Des couleurs pour éloigner les peurs
A la croisée du rituel et de l’amulette, frontières entre le monde extérieur et les pensées, les masques sont symboliques, renferment de nombreux mystères et constituent un langage complexe et singulier. Que l’on peut s’amuser à déchiffrer ou à inventer…
Chaque enfant a donc inventé son propre masque protecteur, celui qui à la fois abrite ses rêves et ses cauchemars, repousse les angoisses pour faire éclore la magie.

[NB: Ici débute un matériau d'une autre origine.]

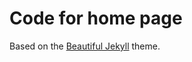 # Code for home page

Based on the [Beautiful Jekyll](https://github.com/daattali/beautiful-jekyll) theme.

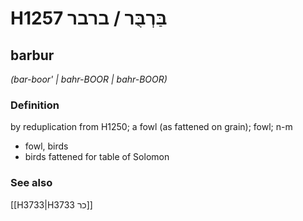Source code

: # H1257 בַּרְבֻּר / ברבר

## barbur

_(bar-boor' | bahr-BOOR | bahr-BOOR)_

### Definition

by reduplication from H1250; a fowl (as fattened on grain); fowl; n-m

- fowl, birds
- birds fattened for table of Solomon

### See also

[[H3733|H3733 כר]]
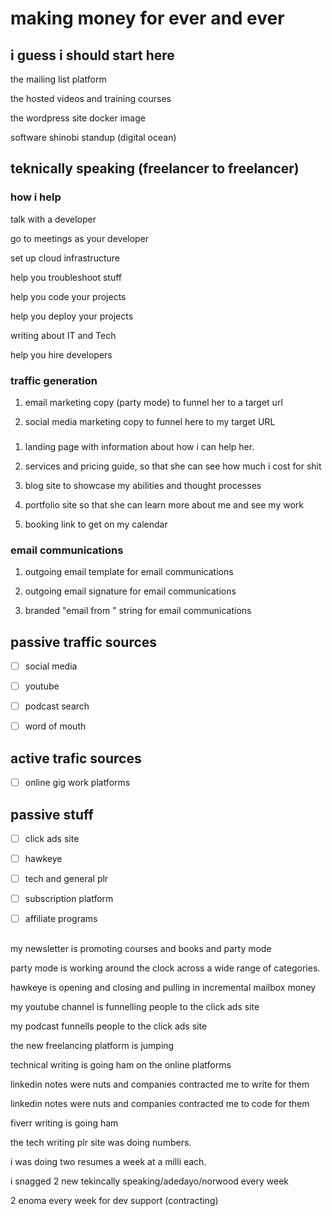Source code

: # making money for ever and ever

## i guess i should start here

the mailing list platform

the hosted videos and training courses

the wordpress site docker image

software shinobi standup (digital ocean)

## teknically speaking (freelancer to freelancer)

### how i help

talk with a developer

go to meetings as your developer

set up cloud infrastructure

help you troubleshoot stuff

help you code your projects

help you deploy your projects

writing about IT and Tech

help you hire developers

### traffic generation

1. email marketing copy (party mode) to funnel her to a target url

1. social media marketing copy to funnel here to my target URL

###

1. landing page with information about how i can help her.

1. services and pricing guide, so that she can see how much i cost for shit

1. blog site to showcase my abilities and thought processes

1. portfolio site so that she can learn more about me and see my work

1. booking link to get on my calendar

### email communications

1. outgoing email template for email communications

1. outgoing email signature for email communications

1. branded "email from " string for email communications

## passive traffic sources

- [ ] social media

- [ ] youtube

- [ ] podcast search

- [ ] word of mouth

## active trafic sources

- [ ] online gig work platforms

## passive stuff

- [ ] click ads site

- [ ] hawkeye

- [ ] tech and general plr

- [ ] subscription platform

- [ ] affiliate programs

##

my newsletter is promoting courses and books and party mode

party mode is working around the clock across a wide range of categories.

hawkeye is opening and closing and pulling in incremental mailbox money

my youtube channel is funnelling people to the click ads site

my podcast funnells people to the click ads site

the new freelancing platform is jumping

technical writing is going ham on the online platforms

linkedin notes were nuts and companies contracted me to write for them

linkedin notes were nuts and companies contracted me to code for them

fiverr writing is going ham

the tech writing plr site was doing numbers.

i was doing two resumes a week at a milli each.

i snagged 2 new tekincally speaking/adedayo/norwood every week

2 enoma every week for dev support (contracting)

“Il est à New-York, un lieu magique où les rêves de l’enfance se sont donné rendez-vous ; où des troncs séculaires chantent et parlent ; où des objets indéfinissables guettent le visiteur avec l’anxieuse fixité de visages ; où des animaux d’une gentillesse surhumaine joignent comme des mains leurs petites pattes, priant pour le privilège de construire à l’élu le palais du castor, de lui servir de guide au royaume des phoques, ou de lui enseigner dans un baiser mystique le langage de la grenouille ou du martin-pêcheur. Ce lieu, […] on le visite tous les jours à l’American Museum of Natural History : c’est la vaste salle du rez-de-chaussée consacrée aux tribus indiennes de la côte nord du Pacifique qui va depuis l’Alaska jusqu’à la Colombie britannique.
[…]
Pour les spectateurs des rites d’initiation, ces masques de danse qui s’ouvrent soudain en deux volets pour laisser apercevoir un second visage, parfois un troisième derrière le second, tous empreints de mystère et d’austérité, attestaient l’omniprésence du surnaturel et le pullulement des mythes.
[…]
Car presque tous ces masques sont des mécaniques à la fois naïves et véhémentes. Unique en son genre, cet art réunit dans ses figurations la sérénité contemplative des statues de Chartres ou des tombes égyptiennes, et les artifices du Carnaval.”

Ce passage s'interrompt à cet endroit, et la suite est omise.